Commercial properties – active in potential acquisitions to achieve 10-year recurring EBITDA and AUM targets
- In Singapore, City Developments' office and retail properties currently have 91.3% and 95.1% occupancy. Approximately 17- 19% of its office portfolio is expiring in FY19-21 which allows it to ride on the office rent uptrend as supply falls off.
- Similarly, the AEI on Republic Plaza is expected to complete by 2H19 and could ride on the rising office rents when the AEI completes. The newly refurbished 173-unit Le Grove Servied Residences on Orange Grove Road has continued to perform above expectations with occupancy crossing 85% in January 19, after six months of opening.

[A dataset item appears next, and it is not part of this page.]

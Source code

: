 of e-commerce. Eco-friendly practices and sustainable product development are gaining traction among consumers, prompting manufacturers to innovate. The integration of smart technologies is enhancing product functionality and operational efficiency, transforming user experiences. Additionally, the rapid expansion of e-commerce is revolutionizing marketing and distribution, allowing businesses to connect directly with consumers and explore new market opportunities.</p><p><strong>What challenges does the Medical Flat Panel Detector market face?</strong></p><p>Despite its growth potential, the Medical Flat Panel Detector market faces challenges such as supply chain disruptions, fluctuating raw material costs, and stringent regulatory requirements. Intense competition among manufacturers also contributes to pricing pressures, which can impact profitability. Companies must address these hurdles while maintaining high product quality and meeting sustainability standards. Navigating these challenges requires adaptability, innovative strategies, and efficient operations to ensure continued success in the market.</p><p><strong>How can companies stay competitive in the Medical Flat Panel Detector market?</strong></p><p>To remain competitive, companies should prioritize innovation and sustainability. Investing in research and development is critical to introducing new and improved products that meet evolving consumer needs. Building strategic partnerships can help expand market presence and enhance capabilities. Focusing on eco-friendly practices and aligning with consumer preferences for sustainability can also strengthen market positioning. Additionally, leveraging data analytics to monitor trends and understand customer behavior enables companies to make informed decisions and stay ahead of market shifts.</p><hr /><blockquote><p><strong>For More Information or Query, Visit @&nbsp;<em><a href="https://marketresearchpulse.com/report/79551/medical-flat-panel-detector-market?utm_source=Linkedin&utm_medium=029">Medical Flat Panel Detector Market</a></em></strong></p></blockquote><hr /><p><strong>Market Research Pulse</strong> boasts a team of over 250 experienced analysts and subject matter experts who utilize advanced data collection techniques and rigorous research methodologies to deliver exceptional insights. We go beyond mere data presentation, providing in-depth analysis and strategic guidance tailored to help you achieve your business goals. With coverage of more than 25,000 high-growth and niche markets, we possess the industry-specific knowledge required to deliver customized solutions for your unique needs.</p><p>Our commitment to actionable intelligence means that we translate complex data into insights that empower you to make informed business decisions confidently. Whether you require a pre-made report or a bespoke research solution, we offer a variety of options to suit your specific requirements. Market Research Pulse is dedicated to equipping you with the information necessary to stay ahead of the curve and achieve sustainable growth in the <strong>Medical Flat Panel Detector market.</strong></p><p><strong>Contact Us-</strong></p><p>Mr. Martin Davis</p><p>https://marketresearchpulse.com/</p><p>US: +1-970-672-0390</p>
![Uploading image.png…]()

- In September/October 2018, City Developments acquired two office buildings in London; Aldgate House and 125 Old Broad Street, both are currently under-rented with potential for positive rental reversions. Management shared that 24% of the leases at 125 Old Broad Street property is expiring in FY19, of which more than 50% of the tenants have agreed to renew. New rents could improve to GBP70 psf p.a. – GBP80 psf p.a. from current rents of GBP55 psf p.a. – GBP60 psf p.a., giving a potential boost to rental income in FY19/20. For Aldgate House, management is looking at AEI potential to increase its NLA and F&B offerings.

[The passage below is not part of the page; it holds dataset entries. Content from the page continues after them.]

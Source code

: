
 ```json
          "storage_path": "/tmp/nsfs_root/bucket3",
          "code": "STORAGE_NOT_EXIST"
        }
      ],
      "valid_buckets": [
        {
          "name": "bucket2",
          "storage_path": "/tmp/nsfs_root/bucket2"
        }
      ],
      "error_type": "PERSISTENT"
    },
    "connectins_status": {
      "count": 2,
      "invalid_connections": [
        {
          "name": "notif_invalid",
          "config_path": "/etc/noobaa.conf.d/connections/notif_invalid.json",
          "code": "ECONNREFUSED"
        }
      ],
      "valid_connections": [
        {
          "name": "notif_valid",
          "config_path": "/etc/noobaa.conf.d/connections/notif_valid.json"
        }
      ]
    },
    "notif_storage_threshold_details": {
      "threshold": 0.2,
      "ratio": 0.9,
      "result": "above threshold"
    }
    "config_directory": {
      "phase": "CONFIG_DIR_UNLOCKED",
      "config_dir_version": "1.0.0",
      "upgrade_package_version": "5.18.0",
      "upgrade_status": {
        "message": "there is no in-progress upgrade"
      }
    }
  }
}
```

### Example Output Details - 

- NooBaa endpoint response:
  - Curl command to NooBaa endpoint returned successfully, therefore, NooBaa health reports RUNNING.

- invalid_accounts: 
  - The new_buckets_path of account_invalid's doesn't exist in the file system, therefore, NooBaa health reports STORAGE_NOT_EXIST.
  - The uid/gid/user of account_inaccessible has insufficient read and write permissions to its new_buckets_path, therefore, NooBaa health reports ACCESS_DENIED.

- In China, the Hong Leong Plaza Hongqiao comprises five office towers with approval for strata-titled units which will be operational by 2Q19. Potential tenants in the pipeline include serviced apartment operators and medical care service providers. Distrii, the master tenant at The Yaojing International moved in in January 2019.
- In line with its focus to expand and achieve its 10-year target of S$900m recurring EBITDA, management will be more active in the acquisition front.
Hotel – RevPAR (on constant currency) fell marginally, partially impacted by closures/refurbishments
- City Developments' RevPAR fell 1.5%. On constant currency basis, the group’s RevPAR improved 0.7% y-o-y. Excluding the impact of acquisitions, closures and refurbishments, RevPAR increased 2.4% y-o-y.
- On a constant currency basis, RevPAR was up for most locations led by Australasia (+6.4%), Asia (+1.7%) and US (+2.1%) except Europe (-4.5%) mainly due to London (-7.4%).
- UK performance was partially impacted by the closure of Millennium Hotel London Mayfair for refurbishment (expected completion by 1Q19), offset by contributions from newly acquired hotels.
Updates on PPS Structures
- Management is exploring various options as the PPS structures expire in FY19-20.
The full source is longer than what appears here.